The spread of COVID-19 resulted in a $50 per head decline in expected net returns for the first quarter, with most of the impact occurring in March. The anticipated impact of COVID-19 in the second quarter is substantially larger.
In early January, we projected that net returns per head in the second quarter of this year would be approximately $10. The large drop in fed cattle prices and subsequent increase in the feeder to fed cattle ratio has resulted in a substantial revision in our projections for the second quarter.
Unless fed cattle prices increase from their current levels, net losses in the second quarter could average more than $250 per head, with the largest losses expected to occur in May. This is a shift in our net return projections for the second quarter of $260 per head!
Before examining net return prospects for last six months of this year, we will discuss breakeven prices. Historical and breakeven prices for the last ten years, as well as projected breakeven prices through 2020, are illustrated in Figure 4.
Breakeven prices in the first quarter of this year averaged approximately $119 per cwt. Breakeven prices in the second quarter are expected to range from $118 to $121 per cwt. For the third and fourth quarters, breakeven prices are expected to average approximately $107 and $102, respectively.
Combining these breakeven prices for the third and fourth quarters with LMIC fed cattle price projections results in expected losses ranging from $25 to $50 per head in the third quarter and expected positive net returns exceeding $100 per head in the fourth quarter.

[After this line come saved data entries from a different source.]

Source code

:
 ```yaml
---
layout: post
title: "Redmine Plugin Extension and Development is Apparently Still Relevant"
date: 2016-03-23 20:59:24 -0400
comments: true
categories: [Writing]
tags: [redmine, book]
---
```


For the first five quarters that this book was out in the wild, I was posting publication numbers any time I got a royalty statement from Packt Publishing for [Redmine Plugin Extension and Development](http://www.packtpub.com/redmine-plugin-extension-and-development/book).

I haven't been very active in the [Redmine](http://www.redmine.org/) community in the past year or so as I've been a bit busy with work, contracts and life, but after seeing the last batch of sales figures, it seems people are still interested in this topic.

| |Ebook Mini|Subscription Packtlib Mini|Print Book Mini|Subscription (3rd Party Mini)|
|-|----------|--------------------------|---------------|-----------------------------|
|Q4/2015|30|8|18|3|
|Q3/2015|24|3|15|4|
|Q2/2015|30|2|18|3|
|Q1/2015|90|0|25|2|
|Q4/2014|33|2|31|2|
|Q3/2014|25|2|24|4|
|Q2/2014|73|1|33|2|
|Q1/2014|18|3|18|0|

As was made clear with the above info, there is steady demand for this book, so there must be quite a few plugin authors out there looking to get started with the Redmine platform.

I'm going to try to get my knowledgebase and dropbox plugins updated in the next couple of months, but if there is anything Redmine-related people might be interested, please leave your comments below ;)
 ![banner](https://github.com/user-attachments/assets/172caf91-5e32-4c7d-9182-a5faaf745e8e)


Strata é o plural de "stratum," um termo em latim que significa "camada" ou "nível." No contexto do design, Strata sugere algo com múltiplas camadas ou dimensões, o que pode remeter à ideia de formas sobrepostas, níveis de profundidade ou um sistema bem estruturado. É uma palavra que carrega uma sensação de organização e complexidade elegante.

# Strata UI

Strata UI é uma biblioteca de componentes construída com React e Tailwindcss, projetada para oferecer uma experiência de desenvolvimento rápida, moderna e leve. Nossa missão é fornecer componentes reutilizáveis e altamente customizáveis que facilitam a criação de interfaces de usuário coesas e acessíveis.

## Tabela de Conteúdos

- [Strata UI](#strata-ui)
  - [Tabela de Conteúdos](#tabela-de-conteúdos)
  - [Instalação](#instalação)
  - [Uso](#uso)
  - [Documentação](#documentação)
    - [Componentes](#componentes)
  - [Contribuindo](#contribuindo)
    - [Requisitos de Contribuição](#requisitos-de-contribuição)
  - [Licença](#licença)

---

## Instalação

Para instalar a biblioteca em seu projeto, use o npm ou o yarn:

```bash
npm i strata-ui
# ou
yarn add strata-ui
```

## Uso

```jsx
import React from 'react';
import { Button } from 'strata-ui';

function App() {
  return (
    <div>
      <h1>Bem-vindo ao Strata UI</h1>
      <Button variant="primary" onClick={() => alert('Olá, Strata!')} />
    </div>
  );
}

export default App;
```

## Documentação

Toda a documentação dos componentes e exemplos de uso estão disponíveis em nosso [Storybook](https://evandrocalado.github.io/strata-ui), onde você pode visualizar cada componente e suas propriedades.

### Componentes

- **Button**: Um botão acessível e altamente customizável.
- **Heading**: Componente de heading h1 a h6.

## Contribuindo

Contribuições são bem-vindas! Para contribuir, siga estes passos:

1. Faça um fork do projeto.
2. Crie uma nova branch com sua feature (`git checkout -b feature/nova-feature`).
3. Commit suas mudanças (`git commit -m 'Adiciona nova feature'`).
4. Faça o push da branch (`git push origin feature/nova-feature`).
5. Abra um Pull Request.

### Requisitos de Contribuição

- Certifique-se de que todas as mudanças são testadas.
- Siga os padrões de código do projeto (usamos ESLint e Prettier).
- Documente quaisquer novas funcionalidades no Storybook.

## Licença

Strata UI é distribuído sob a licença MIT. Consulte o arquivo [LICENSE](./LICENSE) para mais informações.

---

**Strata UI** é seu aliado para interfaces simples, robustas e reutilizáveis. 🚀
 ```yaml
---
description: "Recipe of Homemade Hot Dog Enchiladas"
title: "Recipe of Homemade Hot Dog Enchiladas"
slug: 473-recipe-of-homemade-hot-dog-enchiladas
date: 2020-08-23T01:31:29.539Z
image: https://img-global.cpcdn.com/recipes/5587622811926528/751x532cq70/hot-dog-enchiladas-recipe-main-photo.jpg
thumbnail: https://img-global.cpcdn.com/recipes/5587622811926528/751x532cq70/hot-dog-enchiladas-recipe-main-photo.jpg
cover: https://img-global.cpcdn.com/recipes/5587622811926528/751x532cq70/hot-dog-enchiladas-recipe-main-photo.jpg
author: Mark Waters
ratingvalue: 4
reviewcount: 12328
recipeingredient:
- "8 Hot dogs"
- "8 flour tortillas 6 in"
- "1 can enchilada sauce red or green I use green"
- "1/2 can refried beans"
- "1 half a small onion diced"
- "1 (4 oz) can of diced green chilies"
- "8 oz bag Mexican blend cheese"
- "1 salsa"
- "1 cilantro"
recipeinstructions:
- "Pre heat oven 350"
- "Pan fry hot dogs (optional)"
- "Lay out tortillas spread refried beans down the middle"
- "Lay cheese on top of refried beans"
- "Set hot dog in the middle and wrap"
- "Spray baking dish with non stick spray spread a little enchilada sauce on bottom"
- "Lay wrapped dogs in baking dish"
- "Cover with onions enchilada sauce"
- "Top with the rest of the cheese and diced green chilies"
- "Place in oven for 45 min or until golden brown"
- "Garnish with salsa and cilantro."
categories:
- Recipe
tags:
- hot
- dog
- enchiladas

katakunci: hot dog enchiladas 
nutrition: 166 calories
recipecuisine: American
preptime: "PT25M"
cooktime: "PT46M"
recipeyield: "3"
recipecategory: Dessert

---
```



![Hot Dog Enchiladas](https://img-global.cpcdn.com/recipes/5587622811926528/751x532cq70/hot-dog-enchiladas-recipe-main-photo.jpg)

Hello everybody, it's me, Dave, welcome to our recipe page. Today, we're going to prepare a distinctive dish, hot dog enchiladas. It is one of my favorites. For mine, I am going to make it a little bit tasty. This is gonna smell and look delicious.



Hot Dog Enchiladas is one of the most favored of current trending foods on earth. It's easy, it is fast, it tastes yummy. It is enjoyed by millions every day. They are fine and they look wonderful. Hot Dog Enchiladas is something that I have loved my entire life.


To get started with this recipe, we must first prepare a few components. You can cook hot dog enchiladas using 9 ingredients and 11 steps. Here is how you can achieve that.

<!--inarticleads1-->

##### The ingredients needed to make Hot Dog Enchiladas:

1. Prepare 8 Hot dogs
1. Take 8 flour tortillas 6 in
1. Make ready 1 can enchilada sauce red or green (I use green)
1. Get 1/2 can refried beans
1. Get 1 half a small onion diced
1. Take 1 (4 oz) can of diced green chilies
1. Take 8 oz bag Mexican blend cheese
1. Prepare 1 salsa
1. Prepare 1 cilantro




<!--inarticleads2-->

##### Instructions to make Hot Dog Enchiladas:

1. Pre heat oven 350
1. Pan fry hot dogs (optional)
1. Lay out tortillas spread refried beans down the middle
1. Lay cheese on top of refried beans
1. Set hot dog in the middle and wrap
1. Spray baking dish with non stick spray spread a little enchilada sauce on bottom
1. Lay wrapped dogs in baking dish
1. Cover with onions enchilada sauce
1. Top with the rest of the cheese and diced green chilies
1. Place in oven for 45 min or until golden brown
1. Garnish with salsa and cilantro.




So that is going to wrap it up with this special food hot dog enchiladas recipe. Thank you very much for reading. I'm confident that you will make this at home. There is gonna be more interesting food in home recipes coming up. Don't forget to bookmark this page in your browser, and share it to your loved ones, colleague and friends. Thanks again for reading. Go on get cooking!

We would be remiss if we did not caution the reader regarding the projections for the second half of 2020. The amount of uncertainty in the current market environment is extremely high.
This article discussed recent trends in feeding cost of gain, the feeder to fed price ratio, breakeven prices, and cattle finishing net returns. Average cattle finishing losses in 2019 were estimated to be approximately $80 per head.
Average losses in the first quarter of this year were approximately $10 per head. Current breakeven and fed cattle price projections suggest that large losses will occur in the second quarter.
Though highly uncertain, prospects for the remainder of 2020 look much better.